Se il vicario di Cristo si fa Cesare

Forse attribuire il titolo di vicario di Cristo – o solo il titolo di Successore di Pietro – al vegliardo vestito di bianco è oramai da considerarsi blasfemo. In ogni caso, Jorge Mario Bergoglio è ancora, almeno sul piano formale, ovvero per il diritto canonico, alla cattedra di Pietro.

Francamente trovo per nulla sconcertanti le frasi relative alle unioni civili per le coppie omosessuali di questo pittoresco e mondano personaggio: rivelano semplicemente la statura dell’uomo, confermando un “pontificato” interamente orizzontale e per nulla verticale.

Oltretutto occuparsi dei “drammi umani’ di pubblici peccatori da semplice uomo significa offendere una civiltà millenaria qual è quella cristiana.

Sostanzialmente si fa come per la lotta alla droga: si legalizza il veleno.
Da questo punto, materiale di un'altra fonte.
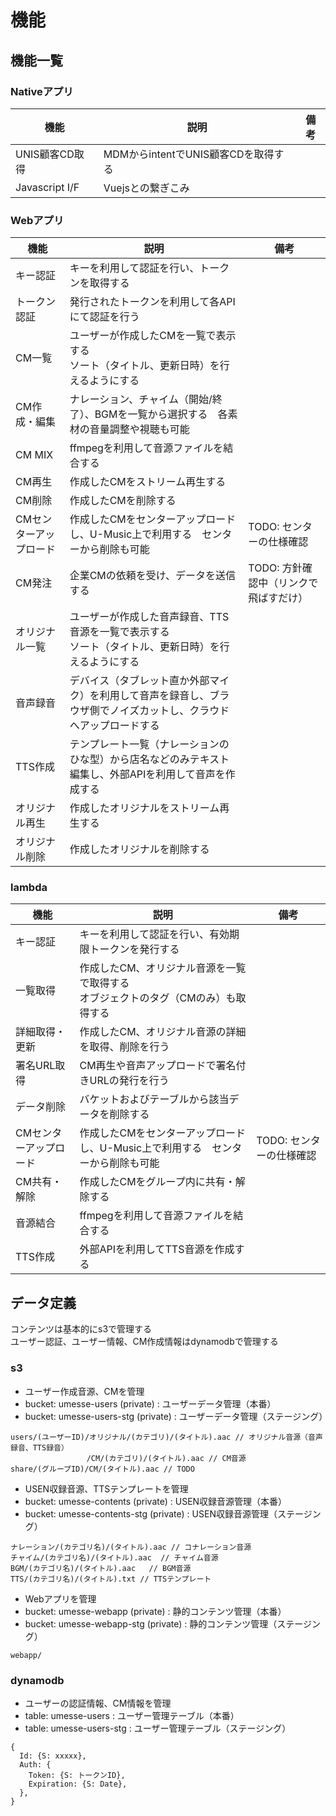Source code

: # 機能

## 機能一覧

### Nativeアプリ

| 機能 | 説明 |  備考 |
| ---- | ---- | ---- |
| UNIS顧客CD取得 | MDMからintentでUNIS顧客CDを取得する | |
| Javascript I/F | Vuejsとの繋ぎこみ | |

### Webアプリ

| 機能 | 説明 |  備考 |
| ---- | ---- | ---- |
| キー認証 | キーを利用して認証を行い、トークンを取得する | |
| トークン認証 | 発行されたトークンを利用して各APIにて認証を行う | |
| CM一覧 | ユーザーが作成したCMを一覧で表示する<br>ソート（タイトル、更新日時）を行えるようにする | |
| CM作成・編集 | ナレーション、チャイム（開始/終了）、BGMを一覧から選択する　各素材の音量調整や視聴も可能 | |
| CM MIX | ffmpegを利用して音源ファイルを結合する | |
| CM再生 | 作成したCMをストリーム再生する | |
| CM削除 | 作成したCMを削除する | |
| CMセンターアップロード | 作成したCMをセンターアップロードし、U-Music上で利用する　センターから削除も可能 | TODO: センターの仕様確認 |
| CM発注 | 企業CMの依頼を受け、データを送信する | TODO: 方針確認中（リンクで飛ばすだけ） |
| オリジナル一覧 | ユーザーが作成した音声録音、TTS音源を一覧で表示する<br>ソート（タイトル、更新日時）を行えるようにする | |
| 音声録音 | デバイス（タブレット直か外部マイク）を利用して音声を録音し、ブラウザ側でノイズカットし、クラウドへアップロードする | |
| TTS作成 | テンプレート一覧（ナレーションのひな型）から店名などのみテキスト編集し、外部APIを利用して音声を作成する | |
| オリジナル再生 | 作成したオリジナルをストリーム再生する | |
| オリジナル削除 | 作成したオリジナルを削除する | |

### lambda

| 機能 | 説明 | 備考 |
| ---- | ---- | ---- |
| キー認証 | キーを利用して認証を行い、有効期限トークンを発行する | |
| 一覧取得 | 作成したCM、オリジナル音源を一覧で取得する<br>オブジェクトのタグ（CMのみ）も取得する | |
| 詳細取得・更新 | 作成したCM、オリジナル音源の詳細を取得、削除を行う | | |
| 署名URL取得 | CM再生や音声アップロードで署名付きURLの発行を行う | |
| データ削除 | バケットおよびテーブルから該当データを削除する | |
| CMセンターアップロード | 作成したCMをセンターアップロードし、U-Music上で利用する　センターから削除も可能 | TODO: センターの仕様確認 |
| CM共有・解除 | 作成したCMをグループ内に共有・解除する | |
| 音源結合 | ffmpegを利用して音源ファイルを結合する | |
| TTS作成 | 外部APIを利用してTTS音源を作成する | |

## データ定義

コンテンツは基本的にs3で管理する  
ユーザー認証、ユーザー情報、CM作成情報はdynamodbで管理する  

### s3

- ユーザー作成音源、CMを管理
- bucket: umesse-users (private) : ユーザーデータ管理（本番）
- bucket: umesse-users-stg (private) : ユーザーデータ管理（ステージング）

```none
users/(ユーザーID)/オリジナル/(カテゴリ)/(タイトル).aac // オリジナル音源（音声録音、TTS録音）
                 /CM/(カテゴリ)/(タイトル).aac // CM音源
share/(グループID)/CM/(タイトル).aac // TODO
```

- USEN収録音源、TTSテンプレートを管理
- bucket: umesse-contents (private) : USEN収録音源管理（本番）
- bucket: umesse-contents-stg (private) : USEN収録音源管理（ステージング）

```none
ナレーション/(カテゴリ名)/(タイトル).aac // コナレーション音源
チャイム/(カテゴリ名)/(タイトル).aac  // チャイム音源
BGM/(カテゴリ名)/(タイトル).aac   // BGM音源
TTS/(カテゴリ名)/(タイトル).txt // TTSテンプレート
```

- Webアプリを管理
- bucket: umesse-webapp (private) : 静的コンテンツ管理（本番）
- bucket: umesse-webapp-stg (private) : 静的コンテンツ管理（ステージング）

```none
webapp/
```

### dynamodb

- ユーザーの認証情報、CM情報を管理
- table: umesse-users : ユーザー管理テーブル（本番）
- table: umesse-users-stg : ユーザー管理テーブル（ステージング）

```none
{
  Id: {S: xxxxx},
  Auth: {
    Token: {S: トークンID},
    Expiration: {S: Date},
  },
}
```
In tal caso con un danno collaterale ben più grave: si tenta di travolgere il diritto naturale.

La lesione più grave al Cristianesimo consiste – lo dico da anarchico cattolico – nel farsi Cesare da parte del Successore di Pietro.

Un papa non può occuparsi del diritto umano, che compete a Cesare, ma della salvezza delle anime e di confermare nella fede, elevando e non livellando.

Per proporre una più autentica prospettiva di umanità al mondo, ovvero al regno di Cesare, occorre offrire ciò che solamente una reale partecipazione al mistero del Dio incarnato può essere realmente rivoluzionaria.

In caso contrario, si partecipa alla banalità della guerra politica e ideologica. Molto triste e avvilente.